Añoro a los acomodadores, vencido como me siento por los espectadores que no sólo convierten la sala en una pocilga, sino que hacen ininteligible la película. Me parece bien que se atienda al cliente en ventanilla y también que su paso esté flanqueado por trabajadores que cortan las entradas. Y acepto que se vendan palomitas, refrescos y golosinas que ayuden a pasar el rato hasta que empieza la proyección. El negocio exige medidas comerciales que aparentemente parecen contraproducentes y, en cambio, acaban por ser familiares. Ninguna figura me resulta, en cualquier caso, más entrañable que la del acomodador.

A mucha gente le parece normal que desde siempre se hayan vendido palomitas en el cine, de la misma manera que se comen pipas en el fútbol. Al fin y al cabo, hubo un tiempo en que ir al cine era como un ritual o una rutina que no necesariamente dependía de la cartelera. A veces era el mejor sitio para resguardarse del frío y descansar tras un exigente partido, una alternativa a la sala de baile y el escenario perfecto para que los novios se metieran mano. Nada estaba reñido con la posibilidad de comer palomitas. Y si además la película resultaba interesante, mucho mejor, pues entonces sólo había que tener suerte con la butaca, más que nada porque delante siempre se sentaba el cabezón de turno o la señora salida de la peluquería.

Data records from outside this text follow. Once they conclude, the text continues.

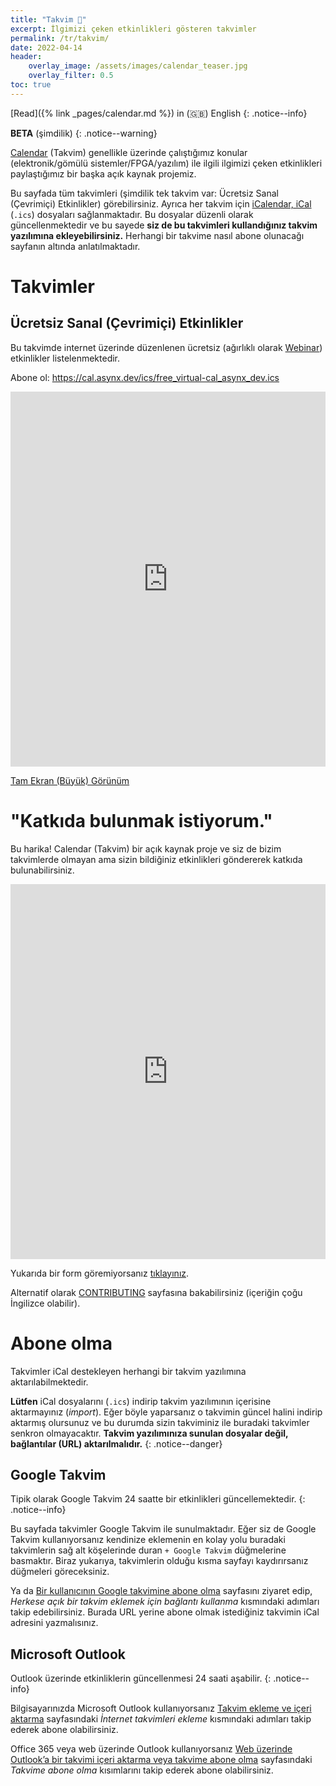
 ```yaml
---
title: "Takvim 📅"
excerpt: İlgimizi çeken etkinlikleri gösteren takvimler
permalink: /tr/takvim/
date: 2022-04-14
header:
    overlay_image: /assets/images/calendar_teaser.jpg
    overlay_filter: 0.5
toc: true
---
```


[Read]({% link _pages/calendar.md %}) in (🇬🇧) English
{: .notice--info}

**BETA** (şimdilik)
{: .notice--warning}

[Calendar](https://github.com/asynx-dev/calendar) (Takvim) genellikle üzerinde
çalıştığımız konular (elektronik/gömülü sistemler/FPGA/yazılım) ile ilgili
ilgimizi çeken etkinlikleri paylaştığımız bir başka açık kaynak projemiz.

Bu sayfada tüm takvimleri (şimdilik tek takvim var: Ücretsiz Sanal (Çevrimiçi)
Etkinlikler) görebilirsiniz. Ayrıca her takvim için [iCalendar,
iCal](https://en.wikipedia.org/wiki/ICalendar) (`.ics`) dosyaları
sağlanmaktadır. Bu dosyalar düzenli olarak güncellenmektedir ve bu sayede **siz
de bu takvimleri kullandığınız takvim yazılımına ekleyebilirsiniz.** Herhangi
bir takvime nasıl abone olunacağı sayfanın altında anlatılmaktadır.

# Takvimler

## Ücretsiz Sanal (Çevrimiçi) Etkinlikler

Bu takvimde internet üzerinde düzenlenen ücretsiz (ağırlıklı olarak
[Webinar](https://tr.wikipedia.org/wiki/Webinar)) etkinlikler listelenmektedir.

Abone ol: <https://cal.asynx.dev/ics/free_virtual-cal_asynx_dev.ics>

<!--markdownlint-disable MD033 MD013-->
<iframe src="https://calendar.google.com/calendar/embed?src=8sar0e8es1aip4mibj2kj72qhk2idjts%40import.calendar.google.com&ctz=Europe%2FIstanbul" style="border: 0" width="100%" height="600" frameborder="0" scrolling="no"></iframe>
<!--markdownlint-enable MD033 MD013-->

[Tam Ekran (Büyük) Görünüm](https://calendar.google.com/calendar/embed?src=8sar0e8es1aip4mibj2kj72qhk2idjts%40import.calendar.google.com&ctz=Europe%2FIstanbul)

# "Katkıda bulunmak istiyorum."

Bu harika! Calendar (Takvim) bir açık kaynak proje ve siz de bizim takvimlerde
olmayan ama sizin bildiğiniz etkinlikleri göndererek katkıda bulunabilirsiniz.

<!--markdownlint-disable MD033 MD013-->
<iframe src="https://docs.google.com/forms/d/e/1FAIpQLSdGZU8H_HiPADyYQCg9iEqZ1vJs4mN0vAUbAK5NNGr9ycPwSw/viewform?embedded=true" width="100%" height="600" frameborder="0" marginheight="0" marginwidth="0">Yükleniyor…</iframe>
<!--markdownlint-enable MD033 MD013-->

Yukarıda bir form göremiyorsanız [tıklayınız](https://docs.google.com/forms/d/e/1FAIpQLSdGZU8H_HiPADyYQCg9iEqZ1vJs4mN0vAUbAK5NNGr9ycPwSw/viewform?usp=sf_link).

Alternatif olarak
[CONTRIBUTING](https://github.com/asynx-dev/calendar/blob/master/CONTRIBUTING.md)
sayfasına bakabilirsiniz (içeriğin çoğu İngilizce olabilir).

# Abone olma

Takvimler iCal destekleyen herhangi bir takvim yazılımına aktarılabilmektedir.

**Lütfen** iCal dosyalarını (`.ics`) indirip takvim yazılımının içerisine aktarmayınız
(*import*). Eğer böyle yaparsanız o takvimin güncel halini indirip aktarmış
olursunuz ve bu durumda sizin takviminiz ile buradaki takvimler senkron olmayacaktır.
**Takvim yazılımınıza sunulan dosyalar değil, bağlantılar (URL) aktarılmalıdır.**
{: .notice--danger}

## Google Takvim

Tipik olarak Google Takvim 24 saatte bir etkinlikleri güncellemektedir.
{: .notice--info}

Bu sayfada takvimler Google Takvim ile sunulmaktadır. Eğer siz de Google Takvim
kullanıyorsanız kendinize eklemenin en kolay yolu buradaki takvimlerin sağ alt
köşelerinde duran `+ Google Takvim` düğmelerine basmaktır. Biraz yukarıya,
takvimlerin olduğu kısma sayfayı kaydırırsanız düğmeleri göreceksiniz.

Ya da [Bir kullanıcının Google takvimine abone
olma](https://support.google.com/calendar/answer/37100?hl=tr) sayfasını ziyaret
edip, *Herkese açık bir takvim eklemek için bağlantı kullanma* kısmındaki
adımları takip edebilirsiniz. Burada URL yerine abone olmak istediğiniz
takvimin iCal adresini yazmalısınız.

## Microsoft Outlook

Outlook üzerinde etkinliklerin güncellenmesi 24 saati aşabilir.
{: .notice--info}

Bilgisayarınızda Microsoft Outlook kullanıyorsanız
[Takvim ekleme ve içeri aktarma](https://support.microsoft.com/tr-tr/office/takvimleri-outlook-a-aktarma-8e8364e1-400e-4c0f-a573-fe76b5a2d379)
sayfasındaki *İnternet takvimleri ekleme* kısmındaki adımları takip ederek
abone olabilirsiniz.

Office 365 veya web üzerinde Outlook kullanıyorsanız
[Web üzerinde Outlook’a bir takvimi içeri aktarma veya takvime abone olma](https://support.microsoft.com/tr-tr/office/web-%C3%BCzerinde-outlook-a-bir-takvimi-i%C3%A7eri-aktarma-veya-takvime-abone-olma-503ffaf6-7b86-44fe-8dd6-8099d95f38df)
sayfasındaki *Takvime abone olma* kısımlarını takip ederek abone olabilirsiniz.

Acostumbraba a haber un orden natural en la sala, de tal manera que cuanto más se alejaba uno de la pantalla, menos le interesaba la proyección, y cuando alguién rompía la armonía, aparecía el acomodador para devolverle a la calle. Ahora, en cambio, hay espectadores que acampan en la sala como si estuvieran de cámping, cuando se supone que la gente ya no necesita ir al cine, sino que va a ver una película. El problema no son las palomitas ni la coca-cola, sino el ruido que arman quienes las consumen como si estuvieran en el sofá de casa ante el televisor. Una vez que el espectador le perdió el respeto a la niña que pide silencio antes de la proyección, aunque sea porque desde hace tiempo dejó de ser una niña, convendría recuperar al acomodador a fin de que advirtiera de que para ver una película no alcanza con apagar el móvil. La última vez que fui al cine para ver un filme recomendado me tocó sentarme al lado de una chica que se sacó una fiambrera con una tortilla de patatas. Habría pagado por poder llamar al acomodador y ofrecer una escena que habría sido mejor que muchas de la película.